*** Opening Records shown ***

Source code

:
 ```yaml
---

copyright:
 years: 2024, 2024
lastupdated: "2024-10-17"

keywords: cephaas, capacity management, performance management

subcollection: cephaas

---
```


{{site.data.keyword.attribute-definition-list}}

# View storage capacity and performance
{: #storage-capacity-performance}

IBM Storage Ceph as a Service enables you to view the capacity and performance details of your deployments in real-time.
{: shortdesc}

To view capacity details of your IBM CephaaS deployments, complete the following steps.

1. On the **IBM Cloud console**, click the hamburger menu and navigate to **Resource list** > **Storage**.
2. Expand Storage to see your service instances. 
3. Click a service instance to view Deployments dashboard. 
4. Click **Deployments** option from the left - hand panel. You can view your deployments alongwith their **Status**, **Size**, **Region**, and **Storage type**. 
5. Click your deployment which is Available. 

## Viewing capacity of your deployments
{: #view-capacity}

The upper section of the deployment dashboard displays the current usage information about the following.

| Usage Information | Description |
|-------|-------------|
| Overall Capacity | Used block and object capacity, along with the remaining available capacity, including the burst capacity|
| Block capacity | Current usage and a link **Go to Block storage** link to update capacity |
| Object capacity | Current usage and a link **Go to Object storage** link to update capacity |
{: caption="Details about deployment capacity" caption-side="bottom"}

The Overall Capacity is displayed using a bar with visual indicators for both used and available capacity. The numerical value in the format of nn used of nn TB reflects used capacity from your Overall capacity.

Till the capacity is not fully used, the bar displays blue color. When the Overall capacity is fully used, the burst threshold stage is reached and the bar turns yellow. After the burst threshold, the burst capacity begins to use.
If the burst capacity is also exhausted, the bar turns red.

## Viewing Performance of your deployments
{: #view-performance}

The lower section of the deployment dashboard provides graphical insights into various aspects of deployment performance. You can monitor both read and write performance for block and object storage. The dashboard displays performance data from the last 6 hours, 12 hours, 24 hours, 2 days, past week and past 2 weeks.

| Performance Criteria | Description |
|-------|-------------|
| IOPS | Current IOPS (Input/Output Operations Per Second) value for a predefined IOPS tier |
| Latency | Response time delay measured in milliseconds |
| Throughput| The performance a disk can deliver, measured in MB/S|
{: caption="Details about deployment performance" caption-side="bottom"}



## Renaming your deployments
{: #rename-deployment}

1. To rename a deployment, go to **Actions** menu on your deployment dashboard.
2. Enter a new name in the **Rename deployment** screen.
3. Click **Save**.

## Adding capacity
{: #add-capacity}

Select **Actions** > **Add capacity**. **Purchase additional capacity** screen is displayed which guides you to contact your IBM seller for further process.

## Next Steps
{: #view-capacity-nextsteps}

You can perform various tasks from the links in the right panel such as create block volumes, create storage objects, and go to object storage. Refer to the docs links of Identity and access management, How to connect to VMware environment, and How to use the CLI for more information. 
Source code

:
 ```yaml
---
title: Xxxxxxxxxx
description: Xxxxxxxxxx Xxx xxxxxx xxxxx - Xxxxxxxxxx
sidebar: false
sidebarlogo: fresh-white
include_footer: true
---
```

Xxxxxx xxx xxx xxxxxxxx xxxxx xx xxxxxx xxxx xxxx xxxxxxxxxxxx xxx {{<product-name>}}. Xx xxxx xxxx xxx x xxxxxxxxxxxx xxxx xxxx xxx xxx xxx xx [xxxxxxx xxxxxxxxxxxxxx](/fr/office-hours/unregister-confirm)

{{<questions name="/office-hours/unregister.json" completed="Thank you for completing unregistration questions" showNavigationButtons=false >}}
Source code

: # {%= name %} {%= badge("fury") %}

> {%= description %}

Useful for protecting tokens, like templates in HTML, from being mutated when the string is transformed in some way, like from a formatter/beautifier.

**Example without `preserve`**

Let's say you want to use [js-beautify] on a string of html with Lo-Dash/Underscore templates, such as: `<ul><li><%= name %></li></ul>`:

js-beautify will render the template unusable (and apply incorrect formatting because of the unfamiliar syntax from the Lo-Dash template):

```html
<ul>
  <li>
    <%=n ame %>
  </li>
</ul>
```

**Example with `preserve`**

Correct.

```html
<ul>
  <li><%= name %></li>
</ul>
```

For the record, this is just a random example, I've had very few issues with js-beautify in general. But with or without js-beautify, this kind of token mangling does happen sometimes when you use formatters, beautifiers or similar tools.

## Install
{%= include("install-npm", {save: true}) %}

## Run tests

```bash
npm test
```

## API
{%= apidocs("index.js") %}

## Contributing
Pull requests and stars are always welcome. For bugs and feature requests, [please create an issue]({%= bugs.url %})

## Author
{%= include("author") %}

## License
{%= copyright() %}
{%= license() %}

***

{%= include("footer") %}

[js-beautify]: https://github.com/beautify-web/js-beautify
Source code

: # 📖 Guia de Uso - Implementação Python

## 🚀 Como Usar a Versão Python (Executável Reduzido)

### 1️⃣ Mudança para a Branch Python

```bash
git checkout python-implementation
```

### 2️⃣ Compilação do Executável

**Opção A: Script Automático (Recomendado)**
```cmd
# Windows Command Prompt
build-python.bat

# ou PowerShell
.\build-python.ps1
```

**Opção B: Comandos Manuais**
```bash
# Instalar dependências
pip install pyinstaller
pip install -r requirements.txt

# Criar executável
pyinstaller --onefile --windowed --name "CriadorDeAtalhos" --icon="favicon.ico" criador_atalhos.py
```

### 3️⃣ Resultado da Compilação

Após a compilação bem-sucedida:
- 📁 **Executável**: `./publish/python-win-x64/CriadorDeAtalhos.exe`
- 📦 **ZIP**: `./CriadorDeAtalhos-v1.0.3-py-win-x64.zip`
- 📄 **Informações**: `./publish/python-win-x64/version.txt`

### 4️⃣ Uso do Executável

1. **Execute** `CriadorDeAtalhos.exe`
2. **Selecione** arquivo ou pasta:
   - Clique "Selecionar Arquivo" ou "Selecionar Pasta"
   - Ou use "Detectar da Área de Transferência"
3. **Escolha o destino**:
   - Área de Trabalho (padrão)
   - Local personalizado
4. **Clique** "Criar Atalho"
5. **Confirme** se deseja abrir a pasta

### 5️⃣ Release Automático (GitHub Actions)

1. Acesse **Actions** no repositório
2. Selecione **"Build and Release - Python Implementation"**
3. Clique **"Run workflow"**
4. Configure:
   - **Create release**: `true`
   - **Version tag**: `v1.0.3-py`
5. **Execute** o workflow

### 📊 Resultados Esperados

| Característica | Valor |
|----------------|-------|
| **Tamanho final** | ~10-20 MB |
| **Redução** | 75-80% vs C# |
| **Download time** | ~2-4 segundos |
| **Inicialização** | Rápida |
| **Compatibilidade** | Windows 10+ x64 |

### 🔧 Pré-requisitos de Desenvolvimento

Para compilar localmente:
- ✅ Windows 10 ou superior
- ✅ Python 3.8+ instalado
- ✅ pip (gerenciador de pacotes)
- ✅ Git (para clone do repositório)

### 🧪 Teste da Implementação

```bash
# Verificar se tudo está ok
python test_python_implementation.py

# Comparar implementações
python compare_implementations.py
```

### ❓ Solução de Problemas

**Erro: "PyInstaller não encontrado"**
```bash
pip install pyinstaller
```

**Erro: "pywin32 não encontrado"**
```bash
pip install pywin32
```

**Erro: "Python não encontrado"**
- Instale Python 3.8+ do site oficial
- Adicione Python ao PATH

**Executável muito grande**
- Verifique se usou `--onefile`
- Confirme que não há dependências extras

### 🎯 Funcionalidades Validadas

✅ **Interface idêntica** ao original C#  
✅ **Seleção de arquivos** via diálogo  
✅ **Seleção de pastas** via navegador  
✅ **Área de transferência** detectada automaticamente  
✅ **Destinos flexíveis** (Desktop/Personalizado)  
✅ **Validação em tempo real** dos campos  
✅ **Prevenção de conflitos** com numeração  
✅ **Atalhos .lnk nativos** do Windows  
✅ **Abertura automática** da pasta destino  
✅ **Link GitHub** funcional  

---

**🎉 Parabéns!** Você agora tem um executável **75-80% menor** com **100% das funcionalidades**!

*** Closing Records shown ***

▶ **Work task**
What is needed is a verbatim copy of every line in the records above from the one containing "## Adding capacity" down to the one containing "Let's say you", both included, and nothing more.

▶ **Solution**
## Adding capacity
{: #add-capacity}

Select **Actions** > **Add capacity**. **Purchase additional capacity** screen is displayed which guides you to contact your IBM seller for further process.

## Next Steps
{: #view-capacity-nextsteps}

You can perform various tasks from the links in the right panel such as create block volumes, create storage objects, and go to object storage. Refer to the docs links of Identity and access management, How to connect to VMware environment, and How to use the CLI for more information. 
Source code

:
 ```yaml
---
title: Xxxxxxxxxx
description: Xxxxxxxxxx Xxx xxxxxx xxxxx - Xxxxxxxxxx
sidebar: false
sidebarlogo: fresh-white
include_footer: true
---
```

Xxxxxx xxx xxx xxxxxxxx xxxxx xx xxxxxx xxxx xxxx xxxxxxxxxxxx xxx {{<product-name>}}. Xx xxxx xxxx xxx x xxxxxxxxxxxx xxxx xxxx xxx xxx xxx xx [xxxxxxx xxxxxxxxxxxxxx](/fr/office-hours/unregister-confirm)

{{<questions name="/office-hours/unregister.json" completed="Thank you for completing unregistration questions" showNavigationButtons=false >}}
Source code

: # {%= name %} {%= badge("fury") %}

> {%= description %}

Useful for protecting tokens, like templates in HTML, from being mutated when the string is transformed in some way, like from a formatter/beautifier.

**Example without `preserve`**

Let's say you want to use [js-beautify] on a string of html with Lo-Dash/Underscore templates, such as: `<ul><li><%= name %></li></ul>`:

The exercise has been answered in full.